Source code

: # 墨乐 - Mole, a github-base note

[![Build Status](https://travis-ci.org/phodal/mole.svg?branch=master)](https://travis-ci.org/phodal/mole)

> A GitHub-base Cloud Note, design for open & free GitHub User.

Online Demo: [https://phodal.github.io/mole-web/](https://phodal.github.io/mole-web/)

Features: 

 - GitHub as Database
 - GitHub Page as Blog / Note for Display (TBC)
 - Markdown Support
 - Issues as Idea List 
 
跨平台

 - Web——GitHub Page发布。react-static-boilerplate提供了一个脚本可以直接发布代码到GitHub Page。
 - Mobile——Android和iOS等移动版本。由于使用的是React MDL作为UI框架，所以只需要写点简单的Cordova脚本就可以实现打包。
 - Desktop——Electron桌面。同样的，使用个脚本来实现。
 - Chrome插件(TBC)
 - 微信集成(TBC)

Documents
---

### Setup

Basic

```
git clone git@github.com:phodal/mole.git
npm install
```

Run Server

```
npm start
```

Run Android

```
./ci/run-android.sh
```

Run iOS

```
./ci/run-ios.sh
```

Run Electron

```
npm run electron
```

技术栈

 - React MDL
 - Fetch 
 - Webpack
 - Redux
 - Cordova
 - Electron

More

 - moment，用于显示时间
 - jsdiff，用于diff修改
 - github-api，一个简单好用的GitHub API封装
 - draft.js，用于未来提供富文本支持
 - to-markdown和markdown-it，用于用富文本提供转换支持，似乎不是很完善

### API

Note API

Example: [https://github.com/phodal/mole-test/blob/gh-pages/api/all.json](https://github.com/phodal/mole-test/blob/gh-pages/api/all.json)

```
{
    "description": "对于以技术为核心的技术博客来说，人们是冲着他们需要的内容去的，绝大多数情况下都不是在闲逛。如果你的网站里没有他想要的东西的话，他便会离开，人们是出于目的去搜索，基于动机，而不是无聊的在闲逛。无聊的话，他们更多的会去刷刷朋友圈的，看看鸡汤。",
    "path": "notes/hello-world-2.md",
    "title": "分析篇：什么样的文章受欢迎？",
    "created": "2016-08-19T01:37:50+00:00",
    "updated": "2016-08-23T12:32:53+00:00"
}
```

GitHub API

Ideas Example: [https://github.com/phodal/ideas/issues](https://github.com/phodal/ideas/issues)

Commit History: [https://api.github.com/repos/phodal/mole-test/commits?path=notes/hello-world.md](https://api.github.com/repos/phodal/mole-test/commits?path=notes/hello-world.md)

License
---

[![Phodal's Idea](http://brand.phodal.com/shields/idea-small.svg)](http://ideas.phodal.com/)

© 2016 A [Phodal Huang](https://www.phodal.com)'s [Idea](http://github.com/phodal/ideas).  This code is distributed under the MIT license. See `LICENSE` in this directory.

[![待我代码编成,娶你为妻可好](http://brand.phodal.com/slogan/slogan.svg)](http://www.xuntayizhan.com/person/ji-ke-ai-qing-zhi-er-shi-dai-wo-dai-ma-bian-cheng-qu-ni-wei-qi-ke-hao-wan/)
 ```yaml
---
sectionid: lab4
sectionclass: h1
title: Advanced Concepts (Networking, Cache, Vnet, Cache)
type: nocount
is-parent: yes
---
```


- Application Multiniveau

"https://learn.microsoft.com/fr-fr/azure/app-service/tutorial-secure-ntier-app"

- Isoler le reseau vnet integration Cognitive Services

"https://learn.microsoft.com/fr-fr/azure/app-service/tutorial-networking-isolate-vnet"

════════════════════

■ Goal of the exercise ■
Exactly as they appear above, copy out all the records.

■ Written answer ■
Source code

: # 墨乐 - Mole, a github-base note

[![Build Status](https://travis-ci.org/phodal/mole.svg?branch=master)](https://travis-ci.org/phodal/mole)

> A GitHub-base Cloud Note, design for open & free GitHub User.

Online Demo: [https://phodal.github.io/mole-web/](https://phodal.github.io/mole-web/)

Features: 

 - GitHub as Database
 - GitHub Page as Blog / Note for Display (TBC)
 - Markdown Support
 - Issues as Idea List 
 
跨平台

 - Web——GitHub Page发布。react-static-boilerplate提供了一个脚本可以直接发布代码到GitHub Page。
 - Mobile——Android和iOS等移动版本。由于使用的是React MDL作为UI框架，所以只需要写点简单的Cordova脚本就可以实现打包。
 - Desktop——Electron桌面。同样的，使用个脚本来实现。
 - Chrome插件(TBC)
 - 微信集成(TBC)

Documents
---

### Setup

Basic

```
git clone git@github.com:phodal/mole.git
npm install
```

Run Server

```
npm start
```

Run Android

```
./ci/run-android.sh
```

Run iOS

```
./ci/run-ios.sh
```

Run Electron

```
npm run electron
```

技术栈

 - React MDL
 - Fetch 
 - Webpack
 - Redux
 - Cordova
 - Electron

More

 - moment，用于显示时间
 - jsdiff，用于diff修改
 - github-api，一个简单好用的GitHub API封装
 - draft.js，用于未来提供富文本支持
 - to-markdown和markdown-it，用于用富文本提供转换支持，似乎不是很完善

### API

Note API

Example: [https://github.com/phodal/mole-test/blob/gh-pages/api/all.json](https://github.com/phodal/mole-test/blob/gh-pages/api/all.json)

```
{
    "description": "对于以技术为核心的技术博客来说，人们是冲着他们需要的内容去的，绝大多数情况下都不是在闲逛。如果你的网站里没有他想要的东西的话，他便会离开，人们是出于目的去搜索，基于动机，而不是无聊的在闲逛。无聊的话，他们更多的会去刷刷朋友圈的，看看鸡汤。",
    "path": "notes/hello-world-2.md",
    "title": "分析篇：什么样的文章受欢迎？",
    "created": "2016-08-19T01:37:50+00:00",
    "updated": "2016-08-23T12:32:53+00:00"
}
```

GitHub API

Ideas Example: [https://github.com/phodal/ideas/issues](https://github.com/phodal/ideas/issues)

Commit History: [https://api.github.com/repos/phodal/mole-test/commits?path=notes/hello-world.md](https://api.github.com/repos/phodal/mole-test/commits?path=notes/hello-world.md)

License
---

[![Phodal's Idea](http://brand.phodal.com/shields/idea-small.svg)](http://ideas.phodal.com/)

© 2016 A [Phodal Huang](https://www.phodal.com)'s [Idea](http://github.com/phodal/ideas).  This code is distributed under the MIT license. See `LICENSE` in this directory.

[![待我代码编成,娶你为妻可好](http://brand.phodal.com/slogan/slogan.svg)](http://www.xuntayizhan.com/person/ji-ke-ai-qing-zhi-er-shi-dai-wo-dai-ma-bian-cheng-qu-ni-wei-qi-ke-hao-wan/)
 ```yaml
---
sectionid: lab4
sectionclass: h1
title: Advanced Concepts (Networking, Cache, Vnet, Cache)
type: nocount
is-parent: yes
---
```


- Application Multiniveau

"https://learn.microsoft.com/fr-fr/azure/app-service/tutorial-secure-ntier-app"

- Isoler le reseau vnet integration Cognitive Services

"https://learn.microsoft.com/fr-fr/azure/app-service/tutorial-networking-isolate-vnet"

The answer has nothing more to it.